_DIRECTIONS FOR THIS TASK:_
Please say how many lines in the records below contain the word "equalities", giving only the number.

_DATA SUPPLIED:_
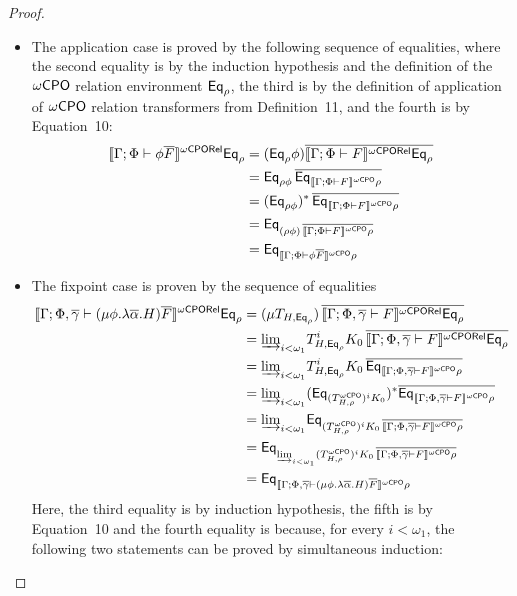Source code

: \documentclass[acmsmall,review,anonymous]{acmart}
\theoremstyle{definition}
\begin{document}
\begin{proof}
\begin{itemize}
\item The application case is proved by the following sequence of
  equalities, where the second equality is by the induction hypothesis
  and the definition of the ${\omega\mathsf{CPO}}$ relation environment $\mathsf{Eq}_\rho$,
  the third is by the definition of application of ${\omega\mathsf{CPO}}$ relation
  transformers from Definition~11, and the fourth is by
  Equation~10:
\[
\begin{split}
\llbracket{\Gamma; \Phi \vdash \phi\overline{F}}\rrbracket^{{\omega\mathsf{CPORel}}}\mathsf{Eq}_{\rho} &=
(\mathsf{Eq}_{\rho}\phi)\overline{\llbracket{\Gamma; \Phi \vdash F}\rrbracket^{{\omega\mathsf{CPORel}}}
\mathsf{Eq}_{\rho}}\\
&= \mathsf{Eq}_{\rho \phi}\, \overline{\mathsf{Eq}_{\llbracket{\Gamma; \Phi \vdash F}\rrbracket^{{\omega\mathsf{CPO}}}
  \rho}}\\
&= (\mathsf{Eq}_{\rho \phi})^* \,\overline{\mathsf{Eq}_{\llbracket{\Gamma; \Phi \vdash F}\rrbracket^{{\omega\mathsf{CPO}}}
  \rho}}\\
&= \mathsf{Eq}_{(\rho \phi) \,\overline{\llbracket{\Gamma; \Phi \vdash F}\rrbracket^{{\omega\mathsf{CPO}}} \rho}}\\
&= \mathsf{Eq}_{\llbracket{\Gamma; \Phi \vdash \phi\overline{F}}\rrbracket^{{\omega\mathsf{CPO}}}\rho}
\end{split}
\]
\item 
  The fixpoint case is proven by the sequence of equalities
\[
\begin{split}
\llbracket{\Gamma; \Phi, \overline{\gamma} \vdash (\mu \phi.\lambda
  \overline{\alpha}. H)\overline{F}}\rrbracket^{{\omega\mathsf{CPORel}}}\mathsf{Eq}_{\rho} 
&=(\mu {T_{H, \mathsf{Eq}_{\rho}}}) \,\overline{\llbracket{\Gamma; \Phi, \overline{\gamma}
    \vdash F}\rrbracket^{{\omega\mathsf{CPORel}}}\mathsf{Eq}_{\rho}}\\   
&= {{\underrightarrow{\lim}}_{i < \omega_1}{T^i_{H, \mathsf{Eq}_{\rho}} K_0}}\, \overline{\llbracket{\Gamma;
    \Phi, \overline{\gamma} \vdash F}\rrbracket^{{\omega\mathsf{CPORel}}}\mathsf{Eq}_{\rho}}\\
&= {{\underrightarrow{\lim}}_{i < \omega_1}{ T^i_{H, \mathsf{Eq}_{\rho}} K_0 \,\overline{\mathsf{Eq}_{\llbracket{\Gamma;
    \Phi, \overline{\gamma}  \vdash F}\rrbracket^{{\omega\mathsf{CPO}}}\rho}}}}\\
&= {{\underrightarrow{\lim}}_{i < \omega_1}{(\mathsf{Eq}_{(T^{\omega\mathsf{CPO}}_{H,\rho})^i K_0})^*
  \overline{\mathsf{Eq}_{\llbracket{\Gamma; \Phi, \overline{\gamma}  \vdash F}\rrbracket^{{\omega\mathsf{CPO}}}\rho}}}}\\
&= {{\underrightarrow{\lim}}_{i < \omega_1}{\mathsf{Eq}_{(T^{\omega\mathsf{CPO}}_{H,\rho})^i K_0 \,\overline{\llbracket{\Gamma;
        \Phi, \overline{\gamma}  \vdash F}\rrbracket^{{\omega\mathsf{CPO}}}\rho}}}}\\ 
&= \mathsf{Eq}_{{{\underrightarrow{\lim}}_{i < \omega_1}{ (T^{\omega\mathsf{CPO}}_{H,\rho})^i K_0\,
    \overline{\llbracket{\Gamma; \Phi, \overline{\gamma}  \vdash F}\rrbracket^{{\omega\mathsf{CPO}}}\rho}}}}\\
&= \mathsf{Eq}_{\llbracket{\Gamma; \Phi, \overline{\gamma}  \vdash (\mu \phi.\lambda
      \overline{\alpha}. H)\overline{F}}\rrbracket^{{\omega\mathsf{CPO}}}\rho}
\end{split}
\]
Here, the third equality is by induction hypothesis, the fifth is by
Equation~10 and the fourth equality is because, for every $i < \omega_1$,
the following two statements can be proved by simultaneous induction:

\end{itemize}
\end{proof}
\end{document}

_EXPECTED OUTPUT:_
2